___ Extracted material ___

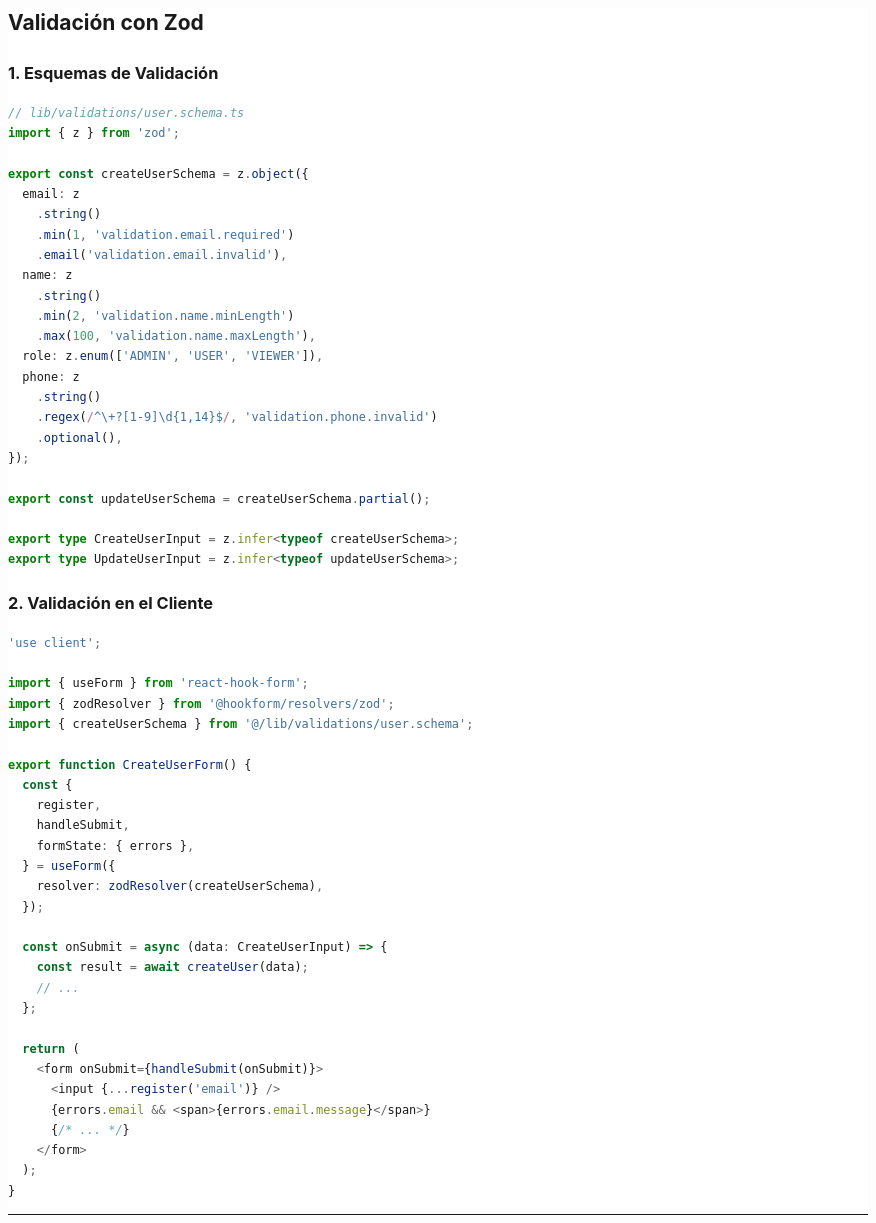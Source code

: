 
## Validación con Zod

### 1. Esquemas de Validación

```typescript
// lib/validations/user.schema.ts
import { z } from 'zod';

export const createUserSchema = z.object({
  email: z
    .string()
    .min(1, 'validation.email.required')
    .email('validation.email.invalid'),
  name: z
    .string()
    .min(2, 'validation.name.minLength')
    .max(100, 'validation.name.maxLength'),
  role: z.enum(['ADMIN', 'USER', 'VIEWER']),
  phone: z
    .string()
    .regex(/^\+?[1-9]\d{1,14}$/, 'validation.phone.invalid')
    .optional(),
});

export const updateUserSchema = createUserSchema.partial();

export type CreateUserInput = z.infer<typeof createUserSchema>;
export type UpdateUserInput = z.infer<typeof updateUserSchema>;
```

### 2. Validación en el Cliente

```typescript
'use client';

import { useForm } from 'react-hook-form';
import { zodResolver } from '@hookform/resolvers/zod';
import { createUserSchema } from '@/lib/validations/user.schema';

export function CreateUserForm() {
  const {
    register,
    handleSubmit,
    formState: { errors },
  } = useForm({
    resolver: zodResolver(createUserSchema),
  });

  const onSubmit = async (data: CreateUserInput) => {
    const result = await createUser(data);
    // ...
  };

  return (
    <form onSubmit={handleSubmit(onSubmit)}>
      <input {...register('email')} />
      {errors.email && <span>{errors.email.message}</span>}
      {/* ... */}
    </form>
  );
}
```

---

___

Say how many lines above include "from". The number alone is the answer.

-- Output --
4